Susan Dynarski of University of Michigan wrote an article in The New York Times about the trillion dollars of outstanding debt for college loans, and the Trump administration’s regulatory decisions that will help and protect the lending industry, not the students.
As the saying goes, elections have consequences. Hillary Clinton adopted Bernie Sanders’ pledge to make higher education free for students whose family income was less than $125,000. Trump offered nothing, and DeVos made clear in her confirmation hearings that she was not at all concerned about students who were burdened by crushing debt.
So the consequence of the 2016 elections is that Betsy DeVos is rolling back efforts by the Obama administration to regulate the businesses that make student loans and protect students from predatory practices. She is also making it harder for students to apply for student aid by removing access to an online program created for that purpose.
But that’s not all.
Access to income-based repayment programs is more important than ever because of a separate Trump administration rollback of protections for borrowers. Now, those who fall behind on their payments are subject to much larger penalties.
The Obama administration had limited the ability of loan companies to impose punitive fees on borrowers who were in default. Before the Obama rules went into effect, borrowers could be required to pay back as much as 16 percent of their loan balance before they were allowed to enroll in an income-based program. On March 16, Ms. DeVos issued a directive that allows loan companies to again charge these fees.
If the Education Department fails to protect and assist borrowers, where can they turn for help? During the Obama administration, other agencies stepped in to monitor the behavior of the loan servicers and banks. The Consumer Financial Protection Bureau, in particular, appointed a student loan “czar,” who has collected thousands of complaints from borrowers and has published an annual report on student loans.
In a recent letter, a group of academics urged that the consumer bureau go further by collecting loan-level data on repayment, delinquency and default just as it does in monitoring the mortgage industry. I have suggested the same, in a previous column.
The Trump administration and Republicans in Congress have made the consumer bureau a target.
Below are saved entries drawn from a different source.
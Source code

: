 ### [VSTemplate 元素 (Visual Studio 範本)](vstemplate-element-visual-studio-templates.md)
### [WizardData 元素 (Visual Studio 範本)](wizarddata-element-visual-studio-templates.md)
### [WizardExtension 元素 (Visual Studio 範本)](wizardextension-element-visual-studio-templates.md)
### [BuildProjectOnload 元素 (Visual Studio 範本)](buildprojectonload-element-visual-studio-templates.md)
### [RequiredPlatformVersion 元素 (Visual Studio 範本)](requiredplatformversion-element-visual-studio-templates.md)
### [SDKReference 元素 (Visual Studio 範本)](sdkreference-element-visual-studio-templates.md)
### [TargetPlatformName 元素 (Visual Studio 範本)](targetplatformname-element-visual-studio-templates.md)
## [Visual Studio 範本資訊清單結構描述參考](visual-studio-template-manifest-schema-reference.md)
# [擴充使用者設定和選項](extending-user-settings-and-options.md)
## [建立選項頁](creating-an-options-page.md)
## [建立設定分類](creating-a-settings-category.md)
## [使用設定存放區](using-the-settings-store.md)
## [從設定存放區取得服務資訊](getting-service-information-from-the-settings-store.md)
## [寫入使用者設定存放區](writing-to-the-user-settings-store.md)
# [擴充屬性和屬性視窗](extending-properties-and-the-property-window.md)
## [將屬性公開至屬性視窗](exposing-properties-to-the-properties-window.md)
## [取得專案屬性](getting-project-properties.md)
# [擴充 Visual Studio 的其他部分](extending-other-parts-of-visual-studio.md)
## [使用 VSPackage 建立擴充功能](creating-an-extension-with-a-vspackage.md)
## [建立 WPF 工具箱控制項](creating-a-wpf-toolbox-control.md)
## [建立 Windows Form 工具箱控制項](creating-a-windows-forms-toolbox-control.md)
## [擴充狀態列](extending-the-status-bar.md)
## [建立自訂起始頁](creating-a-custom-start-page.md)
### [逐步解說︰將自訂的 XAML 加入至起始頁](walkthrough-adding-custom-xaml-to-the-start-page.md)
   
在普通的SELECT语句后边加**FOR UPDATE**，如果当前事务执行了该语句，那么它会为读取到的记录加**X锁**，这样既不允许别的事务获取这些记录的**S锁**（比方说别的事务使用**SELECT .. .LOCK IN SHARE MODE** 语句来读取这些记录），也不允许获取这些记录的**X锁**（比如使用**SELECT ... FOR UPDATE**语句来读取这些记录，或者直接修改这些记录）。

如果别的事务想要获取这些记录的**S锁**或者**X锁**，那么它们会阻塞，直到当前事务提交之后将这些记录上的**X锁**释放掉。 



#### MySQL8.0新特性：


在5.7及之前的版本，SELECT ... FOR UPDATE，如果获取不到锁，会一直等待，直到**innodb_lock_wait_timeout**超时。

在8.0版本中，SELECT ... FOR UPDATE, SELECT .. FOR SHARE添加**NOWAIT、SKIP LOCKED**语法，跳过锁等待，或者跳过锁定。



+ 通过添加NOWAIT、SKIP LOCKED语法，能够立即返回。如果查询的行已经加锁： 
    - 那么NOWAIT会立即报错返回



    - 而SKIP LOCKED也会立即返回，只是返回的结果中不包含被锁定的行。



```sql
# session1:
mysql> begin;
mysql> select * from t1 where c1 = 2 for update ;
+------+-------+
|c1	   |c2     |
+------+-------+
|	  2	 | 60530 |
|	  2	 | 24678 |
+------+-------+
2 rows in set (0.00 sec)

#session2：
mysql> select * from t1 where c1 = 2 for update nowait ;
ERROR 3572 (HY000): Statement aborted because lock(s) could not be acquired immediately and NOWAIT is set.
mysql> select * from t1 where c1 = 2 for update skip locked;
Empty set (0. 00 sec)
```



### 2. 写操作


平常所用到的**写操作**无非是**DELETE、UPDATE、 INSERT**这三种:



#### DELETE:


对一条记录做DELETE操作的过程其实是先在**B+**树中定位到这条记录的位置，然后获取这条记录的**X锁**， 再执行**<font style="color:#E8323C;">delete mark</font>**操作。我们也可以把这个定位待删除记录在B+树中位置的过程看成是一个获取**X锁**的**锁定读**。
They aim to strip the agency of its oversight authority and independence. As it stands now, the Federal Reserve funds the consumer bureau, which buffers it from political pressure. If the bureau is hamstrung, borrowers will have lost a powerful watchdog.
It is puzzling that Ms. DeVos has consistently said that government should be held accountable for the quality of the services it delivers to students, yet the Education Department has in short order made loan companies less accountable to both the government and to borrowers.
This is unfortunate. Dismantling the regulation of loan companies isn’t likely to unleash an innovative, private market that will improve services for borrowers, who have been assigned to a loan company and can’t shift to a better one. There is therefore no market discipline that will drive the bad companies out of business.
Deregulation, in this case, simply leaves borrowers at the mercy of an unaccountable corporate bureaucracy.
That seems to be the goal of Trump and DeVos. They know exactly what they are doing. They are acting on behalf of the industry, not students.